Records contained in a dataset:
::::::::::

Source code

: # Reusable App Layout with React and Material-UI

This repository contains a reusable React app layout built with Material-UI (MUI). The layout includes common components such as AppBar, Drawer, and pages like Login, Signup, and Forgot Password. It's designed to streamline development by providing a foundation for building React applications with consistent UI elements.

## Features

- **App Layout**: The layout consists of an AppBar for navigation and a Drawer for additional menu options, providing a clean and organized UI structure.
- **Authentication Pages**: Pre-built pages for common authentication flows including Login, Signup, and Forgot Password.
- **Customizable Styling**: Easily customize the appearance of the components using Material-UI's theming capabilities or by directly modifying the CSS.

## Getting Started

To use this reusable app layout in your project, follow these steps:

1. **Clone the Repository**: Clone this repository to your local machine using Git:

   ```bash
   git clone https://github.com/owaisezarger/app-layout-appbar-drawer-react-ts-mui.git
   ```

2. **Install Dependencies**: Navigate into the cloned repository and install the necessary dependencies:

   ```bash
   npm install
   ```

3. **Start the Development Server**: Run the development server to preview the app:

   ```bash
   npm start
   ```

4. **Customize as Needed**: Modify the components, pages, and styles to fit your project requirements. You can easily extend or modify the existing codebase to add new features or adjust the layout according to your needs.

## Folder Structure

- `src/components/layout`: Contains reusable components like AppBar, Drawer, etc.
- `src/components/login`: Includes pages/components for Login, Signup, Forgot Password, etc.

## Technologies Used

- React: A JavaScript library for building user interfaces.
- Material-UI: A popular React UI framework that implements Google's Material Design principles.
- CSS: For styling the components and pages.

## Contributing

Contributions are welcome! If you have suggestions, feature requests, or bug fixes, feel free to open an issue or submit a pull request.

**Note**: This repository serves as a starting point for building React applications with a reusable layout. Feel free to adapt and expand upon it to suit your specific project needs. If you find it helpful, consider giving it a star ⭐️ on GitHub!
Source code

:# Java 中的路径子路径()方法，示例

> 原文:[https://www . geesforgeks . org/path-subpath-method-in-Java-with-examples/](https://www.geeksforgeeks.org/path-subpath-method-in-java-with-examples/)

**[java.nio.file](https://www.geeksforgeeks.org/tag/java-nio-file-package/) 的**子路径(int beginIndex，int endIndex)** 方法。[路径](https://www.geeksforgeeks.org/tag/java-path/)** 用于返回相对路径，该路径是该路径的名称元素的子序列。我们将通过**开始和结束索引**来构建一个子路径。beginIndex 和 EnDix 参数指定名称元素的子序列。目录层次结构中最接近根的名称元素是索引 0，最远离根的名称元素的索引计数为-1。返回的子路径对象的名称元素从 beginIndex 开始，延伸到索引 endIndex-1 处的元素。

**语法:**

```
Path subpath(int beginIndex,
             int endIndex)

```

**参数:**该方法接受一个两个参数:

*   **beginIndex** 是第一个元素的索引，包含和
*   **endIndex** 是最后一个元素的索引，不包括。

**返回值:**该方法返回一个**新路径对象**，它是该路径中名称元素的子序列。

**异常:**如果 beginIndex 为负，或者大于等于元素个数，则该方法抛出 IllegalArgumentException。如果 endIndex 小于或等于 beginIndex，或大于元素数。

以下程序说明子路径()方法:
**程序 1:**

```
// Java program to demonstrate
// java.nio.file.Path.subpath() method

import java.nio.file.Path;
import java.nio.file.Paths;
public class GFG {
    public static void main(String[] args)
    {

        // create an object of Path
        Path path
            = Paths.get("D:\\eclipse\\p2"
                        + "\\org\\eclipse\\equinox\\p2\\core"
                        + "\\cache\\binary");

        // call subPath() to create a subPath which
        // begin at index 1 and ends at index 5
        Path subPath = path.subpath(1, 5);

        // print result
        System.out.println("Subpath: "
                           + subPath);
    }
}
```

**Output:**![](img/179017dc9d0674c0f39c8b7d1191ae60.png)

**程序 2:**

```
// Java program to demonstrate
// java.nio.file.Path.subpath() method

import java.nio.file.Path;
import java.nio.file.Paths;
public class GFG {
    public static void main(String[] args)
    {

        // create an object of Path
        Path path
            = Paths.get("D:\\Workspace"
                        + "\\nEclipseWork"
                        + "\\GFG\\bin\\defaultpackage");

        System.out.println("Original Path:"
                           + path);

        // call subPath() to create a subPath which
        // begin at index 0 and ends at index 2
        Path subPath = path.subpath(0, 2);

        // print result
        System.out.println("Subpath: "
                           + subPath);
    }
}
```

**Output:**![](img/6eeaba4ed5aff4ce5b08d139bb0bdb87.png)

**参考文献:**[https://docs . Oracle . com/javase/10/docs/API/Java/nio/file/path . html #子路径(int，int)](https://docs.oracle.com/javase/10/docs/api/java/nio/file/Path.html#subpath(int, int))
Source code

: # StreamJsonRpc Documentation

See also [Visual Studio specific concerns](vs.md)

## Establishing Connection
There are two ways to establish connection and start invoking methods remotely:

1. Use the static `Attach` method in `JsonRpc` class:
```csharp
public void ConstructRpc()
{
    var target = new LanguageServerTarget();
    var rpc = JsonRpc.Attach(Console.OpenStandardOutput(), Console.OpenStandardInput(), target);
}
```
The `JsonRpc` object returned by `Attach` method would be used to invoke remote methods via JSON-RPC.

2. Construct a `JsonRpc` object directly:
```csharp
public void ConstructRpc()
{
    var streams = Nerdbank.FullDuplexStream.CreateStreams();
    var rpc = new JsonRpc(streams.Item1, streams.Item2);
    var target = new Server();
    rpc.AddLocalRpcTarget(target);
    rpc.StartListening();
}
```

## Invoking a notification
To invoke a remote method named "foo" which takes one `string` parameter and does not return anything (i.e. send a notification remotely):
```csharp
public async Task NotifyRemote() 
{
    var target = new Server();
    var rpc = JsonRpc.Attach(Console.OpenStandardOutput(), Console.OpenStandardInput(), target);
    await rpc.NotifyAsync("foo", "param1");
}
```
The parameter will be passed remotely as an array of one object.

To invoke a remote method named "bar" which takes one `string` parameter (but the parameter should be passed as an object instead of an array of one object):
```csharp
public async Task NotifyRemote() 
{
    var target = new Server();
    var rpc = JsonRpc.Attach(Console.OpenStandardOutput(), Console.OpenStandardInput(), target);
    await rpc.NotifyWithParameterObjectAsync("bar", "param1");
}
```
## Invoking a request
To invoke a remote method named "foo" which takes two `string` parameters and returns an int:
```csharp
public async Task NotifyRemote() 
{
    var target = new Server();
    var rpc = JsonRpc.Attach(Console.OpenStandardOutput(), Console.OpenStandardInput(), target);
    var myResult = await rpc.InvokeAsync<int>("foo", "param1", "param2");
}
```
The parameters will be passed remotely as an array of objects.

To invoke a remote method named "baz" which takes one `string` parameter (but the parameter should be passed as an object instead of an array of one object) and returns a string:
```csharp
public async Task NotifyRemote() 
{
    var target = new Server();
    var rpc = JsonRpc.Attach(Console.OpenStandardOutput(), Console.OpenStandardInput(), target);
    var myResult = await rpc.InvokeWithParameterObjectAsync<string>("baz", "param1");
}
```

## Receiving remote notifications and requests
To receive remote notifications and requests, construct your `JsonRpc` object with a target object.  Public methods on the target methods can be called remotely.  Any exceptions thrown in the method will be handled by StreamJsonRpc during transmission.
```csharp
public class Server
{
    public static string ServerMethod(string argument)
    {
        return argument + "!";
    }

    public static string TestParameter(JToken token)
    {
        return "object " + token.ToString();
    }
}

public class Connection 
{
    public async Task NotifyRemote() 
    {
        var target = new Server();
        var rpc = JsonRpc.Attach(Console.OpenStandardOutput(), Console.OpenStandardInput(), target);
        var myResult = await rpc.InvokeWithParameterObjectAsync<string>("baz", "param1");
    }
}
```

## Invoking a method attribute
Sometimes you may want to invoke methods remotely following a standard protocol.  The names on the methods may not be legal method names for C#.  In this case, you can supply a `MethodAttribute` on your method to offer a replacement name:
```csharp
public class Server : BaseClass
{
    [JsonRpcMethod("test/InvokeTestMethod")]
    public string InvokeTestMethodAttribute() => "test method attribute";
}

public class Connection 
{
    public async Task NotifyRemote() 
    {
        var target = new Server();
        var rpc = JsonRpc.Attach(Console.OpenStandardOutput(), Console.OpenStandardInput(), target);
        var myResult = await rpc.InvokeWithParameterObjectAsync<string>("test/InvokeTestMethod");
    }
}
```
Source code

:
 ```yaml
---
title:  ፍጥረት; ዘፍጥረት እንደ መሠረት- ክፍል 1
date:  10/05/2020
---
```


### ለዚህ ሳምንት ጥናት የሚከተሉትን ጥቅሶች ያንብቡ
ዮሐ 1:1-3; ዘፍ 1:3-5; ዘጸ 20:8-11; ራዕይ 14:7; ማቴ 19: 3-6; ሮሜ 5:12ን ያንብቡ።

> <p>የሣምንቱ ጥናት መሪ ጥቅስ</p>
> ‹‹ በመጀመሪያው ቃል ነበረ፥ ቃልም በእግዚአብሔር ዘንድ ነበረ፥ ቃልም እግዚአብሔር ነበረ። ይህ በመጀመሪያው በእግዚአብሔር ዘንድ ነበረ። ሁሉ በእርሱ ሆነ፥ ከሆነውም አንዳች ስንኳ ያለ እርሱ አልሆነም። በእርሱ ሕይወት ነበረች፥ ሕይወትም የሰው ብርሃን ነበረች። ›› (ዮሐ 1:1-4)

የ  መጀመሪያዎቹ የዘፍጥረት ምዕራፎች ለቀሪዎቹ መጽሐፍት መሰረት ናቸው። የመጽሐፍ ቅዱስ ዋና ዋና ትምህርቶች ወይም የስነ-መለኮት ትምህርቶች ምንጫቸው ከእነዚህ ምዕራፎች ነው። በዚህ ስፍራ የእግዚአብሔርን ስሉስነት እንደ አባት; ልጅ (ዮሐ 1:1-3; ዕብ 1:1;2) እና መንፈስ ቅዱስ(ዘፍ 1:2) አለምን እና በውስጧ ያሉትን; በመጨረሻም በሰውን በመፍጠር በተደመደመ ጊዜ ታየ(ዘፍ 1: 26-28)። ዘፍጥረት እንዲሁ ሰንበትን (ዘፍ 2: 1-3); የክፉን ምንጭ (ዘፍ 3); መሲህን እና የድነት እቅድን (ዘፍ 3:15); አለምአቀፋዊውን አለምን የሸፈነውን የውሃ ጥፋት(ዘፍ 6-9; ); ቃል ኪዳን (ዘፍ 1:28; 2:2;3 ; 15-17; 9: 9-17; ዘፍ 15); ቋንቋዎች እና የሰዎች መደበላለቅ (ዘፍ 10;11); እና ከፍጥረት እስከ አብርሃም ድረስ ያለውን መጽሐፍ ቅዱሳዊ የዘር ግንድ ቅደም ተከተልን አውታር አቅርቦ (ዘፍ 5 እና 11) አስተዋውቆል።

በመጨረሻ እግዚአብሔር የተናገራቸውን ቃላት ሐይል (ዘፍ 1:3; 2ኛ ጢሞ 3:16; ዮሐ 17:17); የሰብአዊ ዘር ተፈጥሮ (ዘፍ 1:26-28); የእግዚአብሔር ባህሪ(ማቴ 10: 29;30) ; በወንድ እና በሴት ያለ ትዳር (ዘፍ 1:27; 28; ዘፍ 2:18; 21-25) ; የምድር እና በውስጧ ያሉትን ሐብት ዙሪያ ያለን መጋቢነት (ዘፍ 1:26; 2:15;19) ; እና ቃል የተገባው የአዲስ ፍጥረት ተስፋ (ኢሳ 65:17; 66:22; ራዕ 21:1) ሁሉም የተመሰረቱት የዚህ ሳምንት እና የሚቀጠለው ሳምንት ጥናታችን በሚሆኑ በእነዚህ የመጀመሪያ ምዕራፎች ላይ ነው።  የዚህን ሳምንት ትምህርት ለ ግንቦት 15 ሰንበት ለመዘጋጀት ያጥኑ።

::::::::::

** Required work **
Considering the entries above, how many lines contain "development"? Give that number with nothing else.

** Solution to this exercise **
2